Machine Learning Inference Performance

AIMark 3

AIMark makes use of various vendor SDKs to implement the benchmarks. This means that the end-results really aren’t a proper apples-to-apples comparison, however it represents an approach that actually will be used by some vendors in their in-house applications or even some rare third-party app.

鲁大师 / Master Lu - AIMark 3 - InceptionV3 鲁大师 / Master Lu - AIMark 3 - ResNet34 鲁大师 / Master Lu - AIMark 3 - MobileNet-SSD 鲁大师 / Master Lu - AIMark 3 - DeepLabV3

In AIMark 3, the benchmark uses each vendor’s proprietary SDK in order to accelerate the NN workloads most optimally. For Qualcomm’s devices, this means that seemingly the benchmark is also able to take advantage of the new Tensor cores. Here, the performance improvements of the new Snapdragon 865 chip is outstanding, posting in 2-3x performance compared to its predecessor.

AIBenchmark 3

AIBenchmark takes a different approach to benchmarking. Here the test uses the hardware agnostic NNAPI in order to accelerate inferencing, meaning it doesn’t use any proprietary aspects of a given hardware except for the drivers that actually enable the abstraction between software and hardware. This approach is more apples-to-apples, but also means that we can’t do cross-platform comparisons, like testing iPhones.

We’re publishing one-shot inference times. The difference here to sustained performance inference times is that these figures have more timing overhead on the part of the software stack from initialising the test to actually executing the computation.

AIBenchmark 3 - NNAPI CPU

We’re segregating the AIBenchmark scores by execution block, starting off with the regular CPU workloads that simply use TensorFlow libraries and do not attempt to run on specialized hardware blocks.

AIBenchmark 3 - 1 - The Life - CPU/FP AIBenchmark 3 - 2 - Zoo - CPU/FP AIBenchmark 3 - 3 - Pioneers - CPU/INT AIBenchmark 3 - 4 - Let's Play - CPU/FP AIBenchmark 3 - 7 - Ms. Universe - CPU/FP AIBenchmark 3 - 7 - Ms. Universe - CPU/INT AIBenchmark 3 - 8 - Blur iT! - CPU/FP

Starting off with the CPU accelerated benchmarks, we’re seeing some large improvements of the Snapdragon 865. It’s particularly the FP workloads that are seeing some big performance increases, and it seems these improvements are likely linked to the microarchitectural improvements of the A77.

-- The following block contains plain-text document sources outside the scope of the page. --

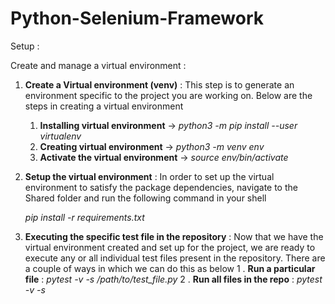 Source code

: # Python-Selenium-Framework
Setup : 

Create and manage a virtual environment : 
  
  1. **Create a Virtual environment (venv)** : This step is to generate an environment specific to the project you are working on. Below are the steps in creating a virtual environment
      1. **Installing virtual environment** -> _python3 -m pip install --user virtualenv_
      2. **Creating virtual environment** -> _python3 -m venv env_
      3. **Activate the virtual environment** -> _source env/bin/activate_
  
  2. **Setup the virtual environment** : In order to set up the virtual environment to satisfy the package dependencies, navigate to the Shared folder and run the following command in your shell
      
      _pip install -r requirements.txt_
      
  3. **Executing the specific test file in the repository** : Now that we have the virtual environment created and set up for the project, we are ready to execute any or all individual test files present in the repository. There are a couple of ways in which we can do this as below 
      1 . **Run a particular file** : _pytest -v -s /path/to/test_file.py_
      2 . **Run all files in the repo** : _pytest -v -s_ 
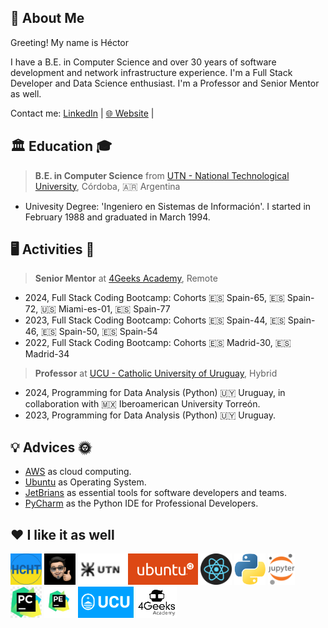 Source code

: ## 🚀 About Me

Greeting! My name is Héctor 

I have a B.E. in Computer Science and over 30 years of software development and network infrastructure experience. I'm a Full Stack Developer and Data Science enthusiast. I'm a Professor and Senior Mentor as well.

Contact me: [LinkedIn](https://www.linkedin.com/in/hector-chocobar/) | [🌐 Website](https://chocobar.net) |

## 🏛️ Education 🎓

> **B.E. in Computer Science** from [UTN - National Technological University](https://www.utn.edu.ar/es/), Córdoba, 🇦🇷 Argentina

- Univesity Degree: 'Ingeniero en Sistemas de Información'. I started in February 1988 and graduated in March 1994.

## 🖥️ Activities 💼

> **Senior Mentor** at [4Geeks Academy](https://4geeksacademy.com/), Remote

- 2024, Full Stack Coding Bootcamp: Cohorts 🇪🇸 Spain-65, 🇪🇸 Spain-72, 🇺🇸 Miami-es-01, 🇪🇸 Spain-77
- 2023, Full Stack Coding Bootcamp: Cohorts 🇪🇸 Spain-44, 🇪🇸 Spain-46, 🇪🇸 Spain-50, 🇪🇸 Spain-54
- 2022, Full Stack Coding Bootcamp: Cohorts 🇪🇸 Madrid-30, 🇪🇸 Madrid-34

> **Professor** at [UCU - Catholic University of Uruguay](https://ucu.edu.uy), Hybrid

- 2024, Programming for Data Analysis (Python) 🇺🇾 Uruguay, in collaboration with 🇲🇽 Iberoamerican University Torreón.
- 2023, Programming for Data Analysis (Python) 🇺🇾 Uruguay.

## 💡 Advices 🌞

- [AWS](https://aws.amazon.com/) as cloud computing.
- [Ubuntu](https://ubuntu.com/download/desktop) as Operating System.
- [JetBrians](https://www.jetbrains.com/) as essential tools for software developers and teams.
- [PyCharm](https://www.jetbrains.com/pycharm/download/) as the Python IDE for Professional Developers.

## ❤️ I like it as well

<img src="./img/logo-hcht-uk.jpg"
     width="50" height="50"
     alt="I stand with Ukraine">
<img src="./img/gravatar-hector.png"
     height="50"
     alt="Avatar de Héctor">
<img src="./img/logo-utn.png"
     height="50"
     alt="Universidad Tecnológica Nacional">
<img src="./img/logo-ubuntu.png"
     height="50"
     alt="Logo Ubuntu">
<img src="./img/logo-reactjs.png"
     height="50"
     alt="Logo React">
<img src="./img/logo-python.png"
     height="50"
     alt="Logo Python">
<img src="./img/logo-jupyter.svg"
     height="50"
     alt="Logo Jupyter">
<img src="./img/logo-pycharm.jpeg"
     height="50"
     alt="Logo PyCharm">
<img src="./img/logo-pycharm-edu.jpeg"
     height="50"
     alt="Logo PyCharm">
<img src="./img/logo-ucu.png"
     height="50"
     alt="Logo Catholic University of Uruguay">
<img src="./img/logo-4geeks.png"
     height="50"
     alt="Logo 4Geeks Academy">

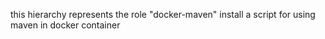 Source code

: this hierarchy represents the role "docker-maven"
install a script for using maven in docker container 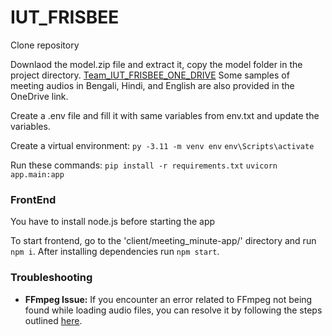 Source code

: # IUT_FRISBEE


Clone repository

Downlaod the model.zip file and extract it, copy the model folder in the project directory.
[Team_IUT_FRISBEE_ONE_DRIVE](https://iutdhaka-my.sharepoint.com/:f:/g/personal/rafihassan_iut-dhaka_edu/EnaPmHUz0S9PidqCe60lp-EBFKEktdRZknUS70BmASLB4g?e=ysmI2f)
Some samples of meeting audios in Bengali, Hindi, and English are also provided in the OneDrive link.


Create a  .env file and fill it with same variables from env.txt and update the variables.

Create a virtual environment:
`py -3.11 -m venv env`
`env\Scripts\activate`

Run these commands:
`pip install -r requirements.txt`
`uvicorn app.main:app`

### FrontEnd

You have to install node.js before starting the app

To start frontend, go to the 'client/meeting_minute-app/' directory and run `npm i`. After installing dependencies run `npm start`.
<!-- You have to install node.js before starting the app and install the following libraries:
`npm install bootstrap`
`npm install react-spinners`
`npm install react-markdown` -->


### Troubleshooting

- **FFmpeg Issue:**
  If you encounter an error related to FFmpeg not being found while loading audio files, you can resolve it by following the steps outlined [here](https://discuss.huggingface.co/t/audio-classification-pipeline-valueerror-ffmpeg-was-not-found-but-is-required-to-load-audio-files-from-filename/16137/7).
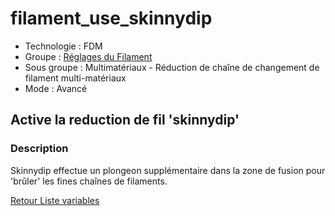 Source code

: # filament_use_skinnydip

* Technologie : FDM
* Groupe : [Réglages du Filament](../filament_settings/filament_settings.md)
* Sous groupe : Multimatériaux - Réduction de chaîne de changement de filament multi-matériaux
* Mode : Avancé

## Active la reduction de fil 'skinnydip'

### Description

Skinnydip effectue un plongeon supplémentaire dans la zone de fusion pour 'brûler' les fines chaînes de filaments.

[Retour Liste variables](variable_list.md) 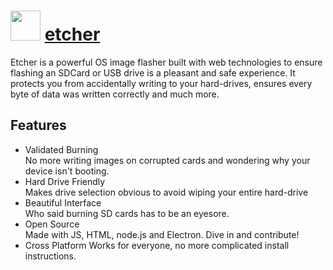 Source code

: # <img src="https://cdn.rawgit.com/majkinetor/chocolatey/master/etcher/icon.png" width="48" height="48"/> [etcher](https://chocolatey.org/packages/etcher)

Etcher is a powerful OS image flasher built with web technologies to ensure flashing an SDCard or USB drive is a pleasant and safe experience. It protects you from accidentally writing to your hard-drives, ensures every byte of data was written correctly and much more.

## Features

- Validated Burning  
No more writing images on corrupted cards and wondering why your device isn't booting.
- Hard Drive Friendly  
Makes drive selection obvious to avoid wiping your entire hard-drive
- Beautiful Interface  
Who said burning SD cards has to be an eyesore.
- Open Source  
Made with JS, HTML, node.js and Electron. Dive in and contribute!
- Cross Platform 
Works for everyone, no more complicated install instructions.
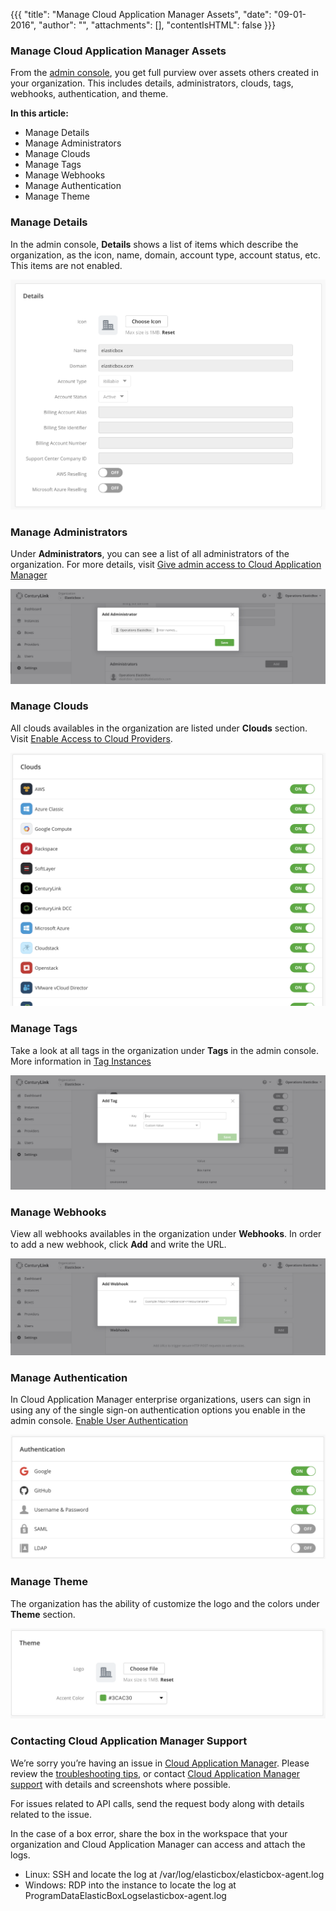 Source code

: {{{
"title": "Manage Cloud Application Manager Assets",
"date": "09-01-2016",
"author": "",
"attachments": [],
"contentIsHTML": false
}}}

### Manage Cloud Application Manager Assets

From the [admin console](./admin-overview.md), you get full purview over assets others created in your organization. This includes details, administrators, clouds, tags, webhooks, authentication, and theme.

**In this article:**

* Manage Details
* Manage Administrators
* Manage Clouds
* Manage Tags
* Manage Webhooks
* Manage Authentication
* Manage Theme


### Manage Details

In the admin console, **Details** shows a list of items which describe the organization, as the icon, name, domain, account type, account status, etc. This items are not enabled.

![admin-assets1.png](../../images/cloud-application-manager/admin-assets1.png)

### Manage Administrators

Under **Administrators**, you can see a list of all administrators of the organization. For more details, visit [Give admin access to Cloud Application Manager](./admin-access.md)

![admin-assets2.png](../../images/cloud-application-manager/admin-assets2.png)

### Manage Clouds

All clouds availables in the organization are listed under **Clouds** section. Visit [Enable Access to Cloud Providers](./provider-access.md).

![admin-assets3.png](../../images/cloud-application-manager/admin-assets3.png)

### Manage Tags

Take a look at all tags in the organization under **Tags** in the admin console. More information in [Tag Instances](./resource-tags.md)

![admin-assets4.png](../../images/cloud-application-manager/admin-assets4.png)

### Manage Webhooks

View all webhooks availables in the organization under **Webhooks**. In order to add a new webhook, click **Add** and write the URL.

![admin-assets5.png](../../images/cloud-application-manager/admin-assets5.png)

### Manage Authentication

In Cloud Application Manager enterprise organizations, users can sign in using any of the single sign-on authentication options you enable in the admin console. [Enable User Authentication](./user-authentication.md)

![admin-assets6.png](../../images/cloud-application-manager/admin-assets6.png)

### Manage Theme

The organization has the ability of customize the logo and the colors under **Theme** section.

![admin-assets7.png](../../images/cloud-application-manager/admin-assets7.png)


### Contacting Cloud Application Manager Support

We’re sorry you’re having an issue in [Cloud Application Manager](https://www.ctl.io/cloud-application-manager/). Please review the [troubleshooting tips](../Troubleshooting/troubleshooting-tips.md), or contact [Cloud Application Manager support](mailto:incident@CenturyLink.com) with details and screenshots where possible.

For issues related to API calls, send the request body along with details related to the issue.

In the case of a box error, share the box in the workspace that your organization and Cloud Application Manager can access and attach the logs.
* Linux: SSH and locate the log at /var/log/elasticbox/elasticbox-agent.log
* Windows: RDP into the instance to locate the log at ProgramDataElasticBoxLogselasticbox-agent.log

AIBenchmark 3 - NNAPI INT8

AIBenchmark 3 - 1 - The Life - INT8 AIBenchmark 3 - 2 - Zoo - Int8 AIBenchmark 3 - 3 - Pioneers - INT8 AIBenchmark 3 - 5 - Masterpiece - INT8 AIBenchmark 3 - 6 - Cartoons - INT8

INT8 workload acceleration in AI Benchmark happens on the HVX cores of the DSP rather than the Tensor cores, for which the benchmark currently doesn’t have support for. The performance increases here are relatively in line with what we expect in terms of iterative clock frequency increases of the IP block.

AIBenchmark 3 - NNAPI FP16

AIBenchmark 3 - 1 - The Life - FP16 AIBenchmark 3 - 2 - Zoo - FP16 AIBenchmark 3 - 3 - Pioneers - FP16 AIBenchmark 3 - 5 - Masterpiece - FP16 AIBenchmark 3 - 6 - Cartoons - FP16 AIBenchmark 3 - 9 - Berlin Driving - FP16 AIBenchmark 3 - 10 - WESPE-dn - FP16

FP16 acceleration on the Snapdragon 865 through NNAPI is likely facilitated through the GPU, and we’re seeing iterative improvements in the scores. Huawei’s Mate 30 Pro is in the lead in the vast majority of the tests as it’s able to make use of its NPU which support FP16 acceleration, and its performance here is quite significantly ahead of the Qualcomm chipsets.

AIBenchmark 3 - NNAPI FP32

AIBenchmark 3 - 10 - WESPE-dn - FP32

Finally, the FP32 test should be accelerated by the GPU. Oddly enough here the QRD865 doesn’t fare as well as some of the best S855 devices. It’s to be noted that the results here today were based on an early software stack for the S865 – it’s possible and even very likely that things will improve over the coming months, and the results will be different on commercial devices.

Overall, there’s again a conundrum for us in regards to AI benchmarks today, the tests need to be continuously developed in order to properly support the hardware. The test currently doesn’t make use of the Tensor cores of the Snapdragon 865, so it’s not able to showcase one of the biggest areas of improvement for the chipset. In that sense, benchmarks don’t really mean very much, and the true power of the chipset will only be exhibited by first-party applications such as the camera apps, of the upcoming Snapdragon 865 devices.

System Performance GPU Performance & Power
Comments Locked

178 Comments

View All Comments

  • jospoortvliet - Monday, December 16, 2019 - link

    The best snapdragon can barely keep up with the a11, as Andrei points out in his analysis. YouTube speed tests are by far the most useless and pointless benchmarks ever devised, which is why not a single reputable source (like anandtech) ever uses them...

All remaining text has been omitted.